Kenaikan klaim pengangguran yang meningkat bisa menjadi signal jika ekonomi AS melambat sehingga ada harapan inflasi turun tajam.
Pada Selasa (13/6/2023), AS juga mengumumkan jika inflasi mereka melandai ke 4% (yoy) pada Mei, dari 4,9% (yoy) pada April tahun ini.
Kendati demikian, data penjualan ritel Mei 2023 masih kencang. Penjualan ritel naik (mtm) 0,3% pada Mei, lebih rendah dibandingkan 0,4% (mtm) pada April. Namun, pertumbuhan penjualan ritel lebih tinggi dibandingkan ekspektasi pasar yakni koreksi 0,1%.
Pertumbuhan penjualan ritel ditopang oleh penjualan peralatan taman serta spare parts kendaraan.
"Ada tanda-tanda inflasi melambat tetapi ekonomi juga masih cukup kuat. Investor juga melihat jika The Fed tidak mungkin sehawkish pernyataan mereka," tutur Ross Mayfield, analis Baird, dikutip dari CNBC International.

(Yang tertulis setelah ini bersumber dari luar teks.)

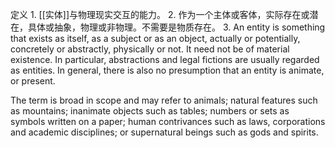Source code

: 定义
	1. [[实体]]与物理现实交互的能力。
	2. 作为一个主体或客体，实际存在或潜在，具体或抽象，物理或非物理。不需要是物质存在。
	3. An entity is something that exists as itself, as a subject or as an object, actually or potentially, concretely or abstractly, physically or not. It need not be of material existence. In particular, abstractions and legal fictions are usually regarded as entities. In general, there is also no presumption that an entity is animate, or present. 
   
   
   The term is broad in scope and may refer to animals; natural features such as mountains; inanimate objects such as tables; numbers or sets as symbols written on a paper; human contrivances such as laws, corporations and academic disciplines; or supernatural beings such as gods and spirits.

Pelaku pasar kini bertaruh 67% ika The Fed akan menaikkan suku bunga sebesar 25 bps pada Juli dan memangkasnya paling terlambat Desember tahun ini.
Seperti diketahui, The Fed pada akhirnya memilih untuk menahan suku bunga acuan pada rapat yang berakhir Kamis dini hari waktu Indonesia.
Ditahannya suku bunga acuan The Fed ini sudah sesuai ekspektasi pasar.
Namun, harapan pasar untuk melihat peluang pemangkasan suku bunga dalam waktu dekat harus dikubur dalam-dalam.
The Fed juga mengisyaratkan untuk menaikkan suku bunga acuan dua kali lagi ke depan. Hal ini berdasarkan median proyeksi The Fed yang memperkirakan suku bunga ada di kisaran 5,5-5,75% pada 2023 dari 5-5,25% sebelumnya.
Namun, Chairman The Fed Jerome Powell menjelaskan suku bunga saat ini mendekati target puncaknya sehingga kenaikan ke depan bisa semakin lambat.
Keputusan The Fed kemarin sempat membuat investor panik sehingga banyak yang menjual portofolio mereka. Kemungkinan kenaikan suku bunga ke depan dikhawatirkan bisa membawa ekonomi AS ke jurang resesi.
"Banyak orang yang tidak mengkhawatirkan resesi dan memilih kembali ke pasar saham. Ini yang membuat saham menguat," tutur David Russell, vice president Market Intelligence dari TradeStation, dikutip dari Reuters.